┌──

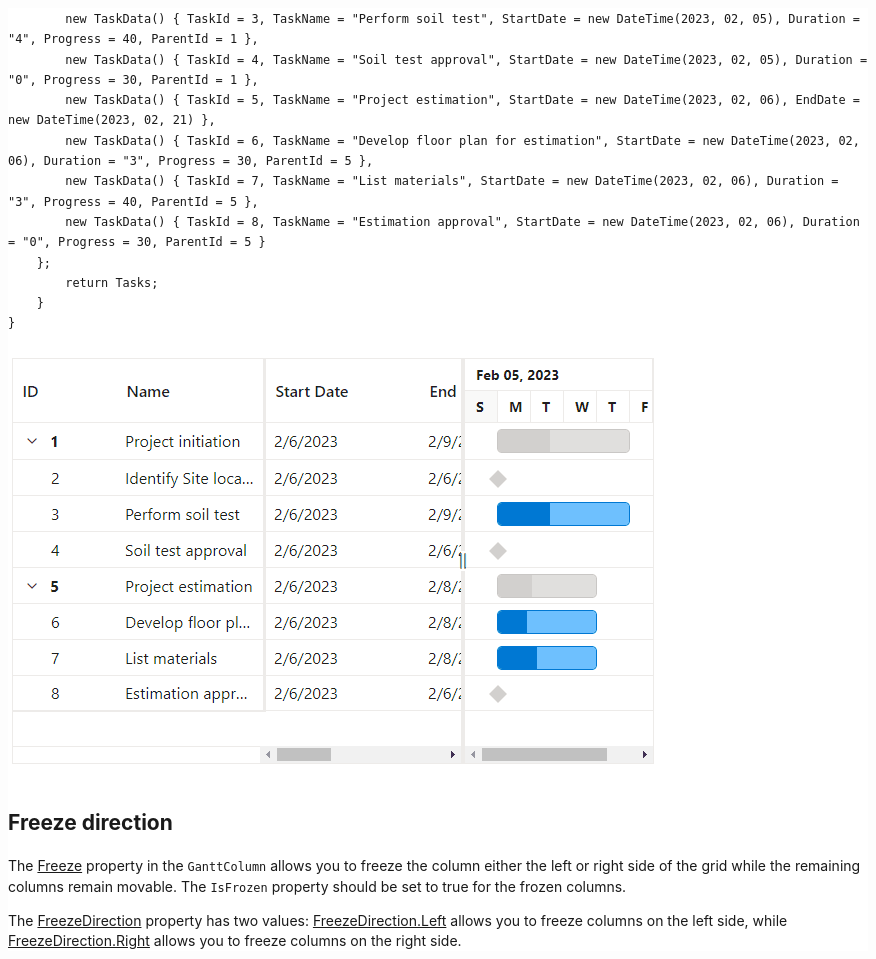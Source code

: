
 ```cshtml
        new TaskData() { TaskId = 3, TaskName = "Perform soil test", StartDate = new DateTime(2023, 02, 05), Duration = "4", Progress = 40, ParentId = 1 },
        new TaskData() { TaskId = 4, TaskName = "Soil test approval", StartDate = new DateTime(2023, 02, 05), Duration = "0", Progress = 30, ParentId = 1 },
        new TaskData() { TaskId = 5, TaskName = "Project estimation", StartDate = new DateTime(2023, 02, 06), EndDate = new DateTime(2023, 02, 21) },
        new TaskData() { TaskId = 6, TaskName = "Develop floor plan for estimation", StartDate = new DateTime(2023, 02, 06), Duration = "3", Progress = 30, ParentId = 5 },
        new TaskData() { TaskId = 7, TaskName = "List materials", StartDate = new DateTime(2023, 02, 06), Duration = "3", Progress = 40, ParentId = 5 },
        new TaskData() { TaskId = 8, TaskName = "Estimation approval", StartDate = new DateTime(2023, 02, 06), Duration = "0", Progress = 30, ParentId = 5 }
    };
        return Tasks;
    }
}
```
![Blazor Gantt Chart with Frozen Column](./images/blazor-Gantt-chart-frozen-columns.gif)

## Freeze direction

The [Freeze](https://help.syncfusion.com/cr/blazor/Syncfusion.Blazor.Gantt.GanttColumn.html#Syncfusion_Blazor_Gantt_GanttColumn_Freeze) property in the `GanttColumn` allows you to freeze the column either the left or right side of the grid while the remaining columns remain movable. The `IsFrozen` property should be set to true for the frozen columns.

The [FreezeDirection](https://help.syncfusion.com/cr/blazor/Syncfusion.Blazor.Grids.FreezeDirection.html) property has two values: [FreezeDirection.Left](https://help.syncfusion.com/cr/blazor/Syncfusion.Blazor.Grids.FreezeDirection.html#Syncfusion_Blazor_Grids_FreezeDirection_Left) allows you to freeze columns on the left side, while [FreezeDirection.Right](https://help.syncfusion.com/cr/blazor/Syncfusion.Blazor.Grids.FreezeDirection.html#Syncfusion_Blazor_Grids_FreezeDirection_Right) allows you to freeze columns on the right side.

└──

**HOW TO COMPLETE THIS TASK:**
What you should return is the exact text of every line from the top of the entries through the line with "the frozen columns.", pictures removed.

**OUTPUT OF THE TASK:**
Source code

:
 ```cshtml
        new TaskData() { TaskId = 3, TaskName = "Perform soil test", StartDate = new DateTime(2023, 02, 05), Duration = "4", Progress = 40, ParentId = 1 },
        new TaskData() { TaskId = 4, TaskName = "Soil test approval", StartDate = new DateTime(2023, 02, 05), Duration = "0", Progress = 30, ParentId = 1 },
        new TaskData() { TaskId = 5, TaskName = "Project estimation", StartDate = new DateTime(2023, 02, 06), EndDate = new DateTime(2023, 02, 21) },
        new TaskData() { TaskId = 6, TaskName = "Develop floor plan for estimation", StartDate = new DateTime(2023, 02, 06), Duration = "3", Progress = 30, ParentId = 5 },
        new TaskData() { TaskId = 7, TaskName = "List materials", StartDate = new DateTime(2023, 02, 06), Duration = "3", Progress = 40, ParentId = 5 },
        new TaskData() { TaskId = 8, TaskName = "Estimation approval", StartDate = new DateTime(2023, 02, 06), Duration = "0", Progress = 30, ParentId = 5 }
    };
        return Tasks;
    }
}
```
![Blazor Gantt Chart with Frozen Column](./images/blazor-Gantt-chart-frozen-columns.gif)

## Freeze direction

The [Freeze](https://help.syncfusion.com/cr/blazor/Syncfusion.Blazor.Gantt.GanttColumn.html#Syncfusion_Blazor_Gantt_GanttColumn_Freeze) property in the `GanttColumn` allows you to freeze the column either the left or right side of the grid while the remaining columns remain movable. The `IsFrozen` property should be set to true for the frozen columns.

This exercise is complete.